The Heart of Christ is the healing of wounded hearts because He has traveled all the ways of loss and separation. We can enter upon no path of sorrow where His cross has not cast its shadow, where His feet have not left footprints of blood. He entered, too, into the valley of death. His body was made, it could be said, for immediate immortality, unlike ours, which must pass through dust to immortality. So, besides the deaths which through life wounded His Heart, Saint Joseph's and that of Lazarus and of many others, His own death, the separation of His soul from His body by death gave Him the sharpest of wounds, and it was especially hard for His Heart to die, because death was not Its due.

There was, then, no wound of death which His Heart did not feel, and there was, too, no wound of estrangement which He was not called upon to suffer. He felt the exile from friends in Egypt. If Mary and Joseph sought Him sorrowing, much more did He sorrow staying away from them. These were but shallow wounds if measured beside the gashes of His Passion, when His people abandoned Him and His Apostles, and when by His own wish His mother was forced to abandon Him, and when, finally, deepest of all wounds of estrangement, the cry was wrung from His lips, "My God, My God, why hast Thou forsaken Me?"

"So, you also who have a heart wounded by a humiliation, bring it hither and put it into My side," Christ says to us all. "I who am true King and God of all, have been humbled to the dust. The hand behind the spear-point was one to which I was reaching out My hand that I might grasp it in love and lift a soul to Heaven. Many would have festering heart-wounds if the one to whom they gave a cup of water would cast it in derision into their face. I gave of the brimming contents of My Heart, and mocking insulters have flung My useless, unavailing Blood back upon Me.
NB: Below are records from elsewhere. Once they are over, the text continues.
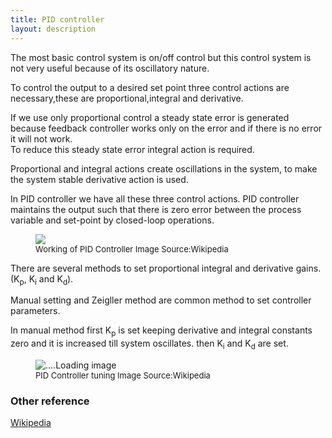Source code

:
 ```yaml
---
title: PID controller
layout: description
---
```


The most basic control system is on/off control but this control system is not very useful because of its oscillatory nature.

To control the output to a desired set point three control actions are necessary,these are proportional,integral and derivative.  

If we use only proportional control a steady state error is generated because feedback controller works only on the error and if there is no error 
it will not work.  
To reduce this steady state error integral action is required.  

Proportional and integral actions create oscillations in the system, to make the system stable derivative action is used.  

In PID controller we have all these three control actions. 
PID controller maintains the output such  that there is zero error between the process variable and set-point by closed-loop operations.

<figure>
<img src = "https://upload.wikimedia.org/wikipedia/commons/thumb/4/43/PID_en.svg/320px-PID_en.svg.png">
<figcaption style = "font-size :13px"  >Working of PID Controller Image Source:Wikipedia </figcaption>
</figure >

There are several methods to set proportional integral and derivative gains.(K<sub>p</sub>, K<sub>i</sub> and K<sub>d</sub>).  

Manual setting and Zeigller method are common method to set controller parameters.

In manual method first K<sub>p</sub> is set keeping derivative and integral constants zero and it is increased till system oscillates. then K<sub>i</sub> and K<sub>d</sub> are set.

<figure>
<img src = "https://upload.wikimedia.org/wikipedia/commons/3/33/PID_Compensation_Animated.gif" alt = "....Loading image" >
<figcaption style = "font-size :13px"  >PID Controller tuning Image Source:Wikipedia </figcaption>
</figure>

### Other reference  
[Wikipedia](https://en.wikipedia.org/wiki/Proportional%E2%80%93integral%E2%80%93derivative_controller)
More than that, wounded heart; the very blow which festers within you fell upon My Heart. This is no exaggeration, no figure of speech. I died for all sins and for the selfsame sin which wounded your heart, and because I know God better and understand sin more fully, and because, too, I love you better than you do yourself, the wound that was dealt you was dealt to Me and gave Me more intense pain than it did or could possibly give to you. Bring hither, then, your heart, whether wounded by loss or humiliation, and put it into My side, and you will find there a Heart more deeply wounded."